EU Fines Google $5 Billion for Android Abuses
Regulators from the European Commission issued a record $5 billion antitrust fine to Google today, asserting that the search giant has abused its power in the smartphone market.
“Our case is about three types of restrictions that Google has imposed on Android device manufacturers and network operators to ensure that traffic on Android devices goes to the Google search engine,” EU Competition Commissioner Margrethe Vestager said in a prepared statement. “Google has used Android as a vehicle to cement the dominance of its search engine. These practices have denied rivals the chance to innovate and compete on the merits. They have denied European consumers the benefits of effective competition in the important mobile sphere. This is illegal under EU antitrust rules.”
Those three types of restrictions, the EU says, are:
- Google requires hardware makers to pre-install the Google Search app and Chrome web browser as a condition for licensing Google’s mobile app store, the Google Play Store.
- Google pays “certain large manufacturers and mobile network operators” to exclusively pre-install the Google Search app on their devices.
- Google prevents hardware makers that want to pre-install Google apps from selling even a single mobile device running on alternative Android versions (or “forks”) that were not approved by Google.
The EU says that Google has imposed these illegal restrictions on Android device makers and mobile network operators since 2011, and it has done so to illegally “cement its dominant position in general Internet search.”
Google now has 90 days to change its business practices or it will face a daily fine of up to 5 percent of the average daily worldwide turnover of Alphabet, Google’s parent company, the EU says.
Google, predictably, says it will appeal, and given the speed at which justice works in Europe, this case will continue to be dragged out for several years.

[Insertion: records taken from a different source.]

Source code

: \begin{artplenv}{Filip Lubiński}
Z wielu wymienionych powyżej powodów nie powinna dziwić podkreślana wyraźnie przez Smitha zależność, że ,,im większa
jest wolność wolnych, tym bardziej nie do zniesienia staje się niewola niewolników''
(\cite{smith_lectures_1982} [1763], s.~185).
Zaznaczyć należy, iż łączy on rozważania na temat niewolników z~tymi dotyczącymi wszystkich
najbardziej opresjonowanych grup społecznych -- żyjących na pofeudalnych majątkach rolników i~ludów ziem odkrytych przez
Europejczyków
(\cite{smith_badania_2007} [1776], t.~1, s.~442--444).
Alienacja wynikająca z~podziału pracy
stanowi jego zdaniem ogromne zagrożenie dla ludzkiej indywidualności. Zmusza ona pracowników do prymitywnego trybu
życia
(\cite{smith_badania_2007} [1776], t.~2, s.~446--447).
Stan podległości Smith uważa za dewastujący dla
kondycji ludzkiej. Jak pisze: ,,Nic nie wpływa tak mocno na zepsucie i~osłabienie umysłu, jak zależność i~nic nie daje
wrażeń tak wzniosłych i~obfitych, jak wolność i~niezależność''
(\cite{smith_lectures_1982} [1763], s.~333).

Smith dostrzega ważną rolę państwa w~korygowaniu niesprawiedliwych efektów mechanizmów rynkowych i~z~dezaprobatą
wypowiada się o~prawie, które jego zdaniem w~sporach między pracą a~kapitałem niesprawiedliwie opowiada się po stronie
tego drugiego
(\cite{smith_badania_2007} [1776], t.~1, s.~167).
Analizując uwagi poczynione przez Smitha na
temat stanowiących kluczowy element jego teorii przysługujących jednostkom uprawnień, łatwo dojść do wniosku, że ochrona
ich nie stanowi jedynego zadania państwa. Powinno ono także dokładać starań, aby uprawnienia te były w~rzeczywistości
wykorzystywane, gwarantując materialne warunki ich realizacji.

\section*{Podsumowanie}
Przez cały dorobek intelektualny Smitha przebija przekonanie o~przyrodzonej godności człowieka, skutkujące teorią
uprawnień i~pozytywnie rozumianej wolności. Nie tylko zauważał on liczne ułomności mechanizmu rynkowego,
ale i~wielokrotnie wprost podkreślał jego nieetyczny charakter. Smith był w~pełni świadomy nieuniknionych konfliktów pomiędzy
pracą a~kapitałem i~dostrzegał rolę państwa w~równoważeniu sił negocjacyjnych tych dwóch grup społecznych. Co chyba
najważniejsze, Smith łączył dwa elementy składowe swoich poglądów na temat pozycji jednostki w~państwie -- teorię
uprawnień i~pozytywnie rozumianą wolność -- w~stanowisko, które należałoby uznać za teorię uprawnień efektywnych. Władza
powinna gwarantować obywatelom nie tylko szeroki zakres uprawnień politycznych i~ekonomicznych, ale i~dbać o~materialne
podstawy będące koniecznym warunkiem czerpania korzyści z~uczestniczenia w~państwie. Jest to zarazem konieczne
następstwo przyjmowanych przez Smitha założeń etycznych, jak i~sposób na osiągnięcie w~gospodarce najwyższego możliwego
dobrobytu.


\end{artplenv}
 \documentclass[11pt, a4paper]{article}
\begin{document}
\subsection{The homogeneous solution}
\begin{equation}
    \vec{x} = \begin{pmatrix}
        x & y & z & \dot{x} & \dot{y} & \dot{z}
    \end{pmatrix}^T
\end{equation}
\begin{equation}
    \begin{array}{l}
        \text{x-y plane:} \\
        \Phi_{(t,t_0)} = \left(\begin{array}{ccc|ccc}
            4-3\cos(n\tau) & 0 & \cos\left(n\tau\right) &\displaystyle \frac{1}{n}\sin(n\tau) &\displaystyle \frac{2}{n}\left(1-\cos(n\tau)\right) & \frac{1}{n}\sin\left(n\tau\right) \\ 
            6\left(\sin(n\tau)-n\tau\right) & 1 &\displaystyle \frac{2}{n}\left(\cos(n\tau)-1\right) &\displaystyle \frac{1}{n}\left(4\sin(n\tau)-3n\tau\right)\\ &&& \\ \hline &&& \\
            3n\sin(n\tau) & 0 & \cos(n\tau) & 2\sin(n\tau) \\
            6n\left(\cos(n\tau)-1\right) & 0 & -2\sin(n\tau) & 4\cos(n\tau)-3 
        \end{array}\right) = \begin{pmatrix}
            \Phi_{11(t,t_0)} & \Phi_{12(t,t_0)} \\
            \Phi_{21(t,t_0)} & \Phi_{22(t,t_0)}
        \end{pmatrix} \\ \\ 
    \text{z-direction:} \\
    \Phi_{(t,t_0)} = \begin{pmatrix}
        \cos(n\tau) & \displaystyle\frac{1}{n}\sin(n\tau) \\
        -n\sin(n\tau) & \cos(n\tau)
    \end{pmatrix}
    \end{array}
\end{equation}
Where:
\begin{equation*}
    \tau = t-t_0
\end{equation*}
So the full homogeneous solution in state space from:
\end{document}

“The [EU] decision ignores the fact that Android phones compete with iOS phones,” Google CEO Sundar Pichai writes in an op-ed piece on an official Google blog. “It also misses just how much choice Android provides to thousands of phone makers and mobile network operators who build and sell Android devices; to millions of app developers around the world who have built their businesses with Android; and billions of consumers who can now afford and use cutting-edge Android smartphones.”